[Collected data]
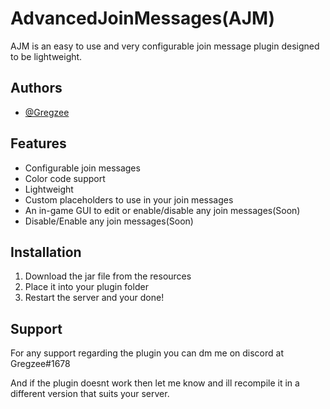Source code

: 
# AdvancedJoinMessages(AJM)

AJM is an easy to use and very configurable join message plugin designed to be lightweight.


## Authors

- [@Gregzee](https://github.com/Greg3981)


## Features

- Configurable join messages
- Color code support
- Lightweight
- Custom placeholders to use in your join messages
- An in-game GUI to edit or enable/disable any join messages(Soon)
- Disable/Enable any join messages(Soon)

## Installation

1. Download the jar file from the resources
2. Place it into your plugin folder
3. Restart the server and your done!

    
## Support

For any support regarding the plugin you can dm me on discord at Gregzee#1678

And if the plugin doesnt work then let me know and ill recompile it in a different version that suits your server.
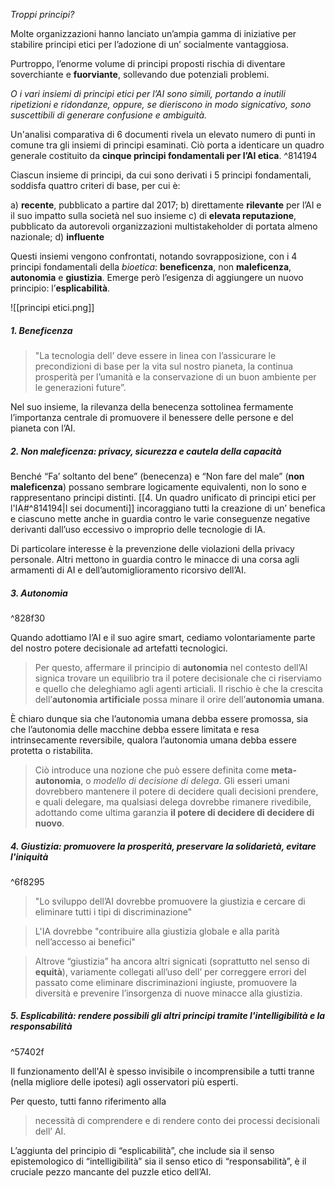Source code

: 
*Troppi principi?*

Molte organizzazioni hanno lanciato un’ampia gamma di iniziative per stabilire principi etici per l’adozione di un’ socialmente vantaggiosa.

Purtroppo, l’enorme volume di principi proposti rischia di diventare soverchiante e **fuorviante**, sollevando due potenziali problemi.

*O i vari insiemi di principi etici per l’AI sono simili, portando a inutili ripetizioni e ridondanze, oppure, se dieriscono in modo signicativo, sono suscettibili di generare confusione e ambiguità.*

Un'analisi comparativa di 6 documenti rivela un elevato numero di punti in comune tra gli insiemi di principi esaminati.
Ciò porta a identicare un quadro generale costituito da **cinque principi fondamentali per l’AI etica**. ^814194

Ciascun insieme di principi, da cui sono derivati i 5 principi fondamentali, soddisfa quattro criteri di base, per cui è:

a) **recente**, pubblicato a partire dal 2017;
b) direttamente **rilevante** per l’AI e il suo impatto sulla società nel suo insieme
c) di **elevata reputazione**, pubblicato da autorevoli organizzazioni multistakeholder di portata almeno nazionale;
d) **influente**

Questi insiemi vengono confrontati, notando sovrapposizione, con i 4 principi fondamentali della *bioetica*: **beneficenza**, non **maleficenza**, **autonomia** e **giustizia**.
Emerge però l’esigenza di aggiungere un nuovo principio: l’**esplicabilità**.

![[principi etici.png]]

##### 1. Beneficenza

> "La tecnologia dell’ deve essere in linea con l’assicurare le precondizioni di base per la vita sul nostro pianeta, la continua prosperità per l’umanità e la conservazione di un buon ambiente per le generazioni future”. 

Nel suo insieme, la rilevanza della benecenza sottolinea fermamente l’importanza centrale di promuovere il benessere delle persone e del pianeta con l’AI.

##### 2. Non maleficenza: privacy, sicurezza e cautela della capacità


Benché “Fa’ soltanto del bene” (benecenza) e “Non fare del male” (**non maleficenza**) possano sembrare logicamente equivalenti, non lo sono e rappresentano principi distinti.
[[4. Un quadro unificato di principi etici per l'IA#^814194|I sei documenti]] incoraggiano tutti la creazione di un’ benefica e ciascuno mette anche in guardia contro le varie conseguenze negative derivanti dall’uso eccessivo o improprio delle tecnologie di IA.

Di particolare interesse è la prevenzione delle violazioni della privacy personale.
Altri mettono in guardia contro le minacce di una corsa agli armamenti di AI e dell’automiglioramento ricorsivo dell’AI.

##### 3. Autonomia

^828f30

Quando adottiamo l’AI e il suo agire smart, cediamo volontariamente parte del nostro potere decisionale ad artefatti tecnologici. 

> Per questo, affermare il principio di **autonomia** nel contesto dell’AI signica trovare un equilibrio tra il potere decisionale che ci riserviamo e quello che deleghiamo agli agenti articiali. Il rischio è che la crescita dell’**autonomia artificiale** possa minare il orire dell’**autonomia umana**.

È chiaro dunque sia che l’autonomia umana debba essere promossa, sia che l’autonomia delle macchine debba essere limitata e resa intrinsecamente reversibile, qualora l’autonomia umana debba essere protetta o ristabilita.

> Ciò introduce una nozione che può essere definita come **meta-autonomia**, o *modello di decisione di delega*. 
> Gli esseri umani dovrebbero mantenere il potere di decidere quali decisioni prendere, e quali delegare, ma qualsiasi delega dovrebbe rimanere rivedibile, adottando come ultima garanzia **il potere di decidere di decidere di nuovo**.

##### 4. Giustizia: promuovere la prosperità, preservare la solidarietà, evitare l'iniquità

^6f8295

> "Lo sviluppo dell’AI dovrebbe promuovere la giustizia e cercare di eliminare tutti i tipi di discriminazione"

> L'IA dovrebbe "contribuire alla giustizia globale e alla parità nell’accesso ai benefici"

> Altrove “giustizia” ha ancora altri signicati (soprattutto nel senso di **equità**), variamente collegati all’uso dell’ per correggere errori del passato come eliminare discriminazioni ingiuste, promuovere la diversità e prevenire l’insorgenza di nuove minacce alla giustizia.

##### 5. Esplicabilità: rendere possibili gli altri principi tramite l'intelligibilità e la responsabilità

^57402f

Il funzionamento dell'AI è spesso invisibile o incomprensibile a tutti tranne (nella migliore delle ipotesi) agli osservatori più esperti.

Per questo, tutti fanno riferimento alla
> necessità di comprendere e di rendere conto dei processi decisionali dell’ AI.

L’aggiunta del principio di “esplicabilità”, che include sia il senso epistemologico di “intelligibilità” sia il senso etico di “responsabilità”, è il cruciale pezzo mancante del puzzle etico dell’AI.

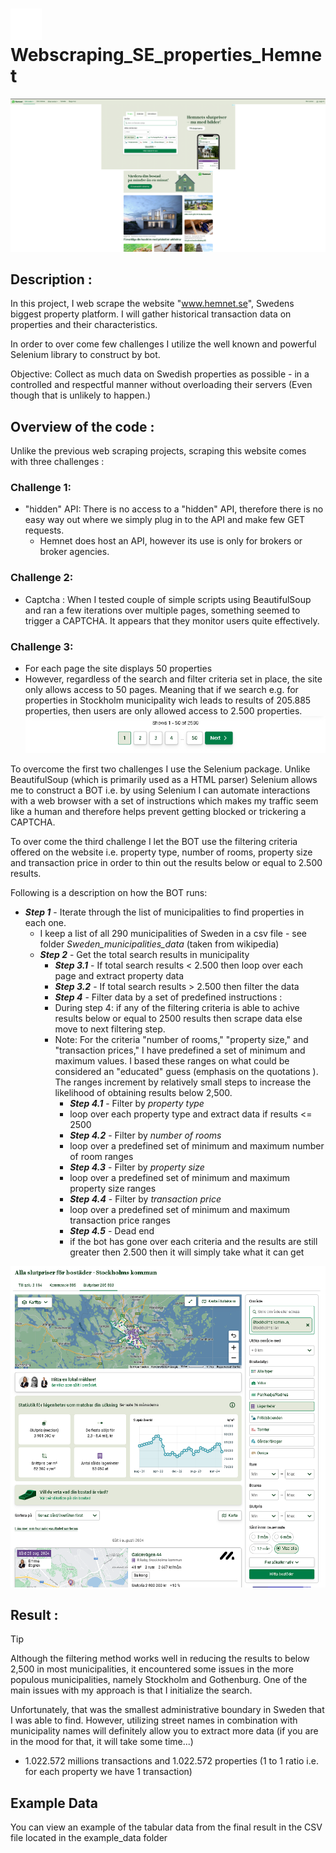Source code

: 
#   <img src="info_icon.svg" alt="Info Icon" width="50" height="50">   Webscraping_SE_properties_Hemnet

![Hemnet Front page](front_page.PNG)

## Description : 
In this project, I web scrape the website "www.hemnet.se", Swedens biggest property platform. I will gather historical transaction data on properties and their characteristics. 

In order to over come few challenges I utilize the well known and powerful Selenium library to construct by bot.  

Objective: Collect as much data on Swedish properties as possible - in a controlled and respectful manner without overloading their servers (Even though that is unlikely to happen.) 

## Overview of the code : 

Unlike the previous web scraping projects, scraping this website comes with three challenges :

### Challenge 1:
  * "hidden" API: There is no access to a "hidden" API, therefore there is no easy way out where we simply plug in to the API and make few GET requests.
    * Hemnet does host an API, however its use is only for brokers or broker agencies.  

### Challenge 2:
  * Captcha : When I tested couple of simple scripts using BeautifulSoup and ran a few iterations over multiple pages, something seemed to trigger a CAPTCHA. It appears that they monitor users quite effectively. 

### Challenge 3:
  * For each page the site displays 50 properties
  * However, regardless of the search and filter criteria set in place, the site only allows access to 50 pages. Meaning that if we search e.g. for properties in Stockholm municipality wich leads to results of 205.885 properties, then users are only allowed access to 2.500 properties. 
![Search result](SearchResult_number_of_pages.PNG)

To overcome the first two challenges I use the Selenium package. Unlike BeautifulSoup (which is primarily used as a HTML parser) Selenium allows me to construct a BOT i.e. by using Selenium I can automate interactions with a web browser with a set of instructions which makes my traffic seem like a human and therefore helps prevent getting blocked or trickering a CAPTCHA. 

To over come the third challenge I let the BOT use the filtering criteria offered on the website i.e. property type, number of rooms, property size and transaction price in order to thin out the results below or equal to 2.500 results. 

Following is a description on how the BOT runs: 
  * ***Step 1*** - Iterate through the list of municipalities to find properties in each one.
    * I keep a list of all 290 municipalities of Sweden in a csv file - see folder *Sweden_municipalities_data* (taken from wikipedia)
    * ***Step 2*** - Get the total search results in municipality
      * ***Step 3.1*** - If total search results < 2.500 then loop over each page and extract property data
      * ***Step 3.2*** - If total search results > 2.500 then filter the data
       * ***Step 4*** - Filter data by a set of predefined instructions :
       * During step 4: if any of the filtering criteria is able to achive results below or equal to 2500 results then scrape data else move to next filtering step.
       * Note: For the criteria "number of rooms," "property size," and "transaction prices," I have predefined a set of minimum and maximum values. I based these ranges on what could be considered an "educated" guess (emphasis on the quotations
). The ranges increment by relatively small steps to increase the likelihood of obtaining results below 2,500.
           * ***Step 4.1*** - Filter by *property type*
           * loop over each property type and extract data if results <= 2500
           * ***Step 4.2*** - Filter by *number of rooms*
           * loop over a predefined set of minimum and maximum number of room ranges 
           * ***Step 4.3*** - Filter by *property size*
           * loop over a predefined set of minimum and maximum property size ranges 
           * ***Step 4.4*** - Filter by *transaction price*
           * loop over a predefined set of minimum and maximum transaction price ranges
           * ***Step 4.5*** - Dead end 
           * if the bot has gone over each criteria and the results are still greater then 2.500 then it will simply take what it can get

![search](search_Stockholm_result.PNG)


## Result : 
> [!TIP]
> Although the filtering method works well in reducing the results to below 2,500 in most municipalities, it encountered some issues in the more populous municipalities, namely Stockholm and Gothenburg. One of the main issues with my approach is that I initialize the search.
>
> Unfortunately, that was the smallest administrative boundary in Sweden that I was able to find. However, utilizing street names in combination with municipality names will definitely allow you to extract more data 
> (if you are in the mood for that, it will take some time...) 

* 1.022.572 millions transactions and 1.022.572 properties (1 to 1 ratio i.e. for each property we have 1 transaction)


## Example Data

You can view an example of the tabular data from the final result in the CSV file located in the example_data folder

### ACTIVITY
Among the lines above, find those with the string "easy" and copy them.

### RESULT
AJM is an easy to use and very configurable join message plugin designed to be lightweight.
  * "hidden" API: There is no access to a "hidden" API, therefore there is no easy way out where we simply plug in to the API and make few GET requests.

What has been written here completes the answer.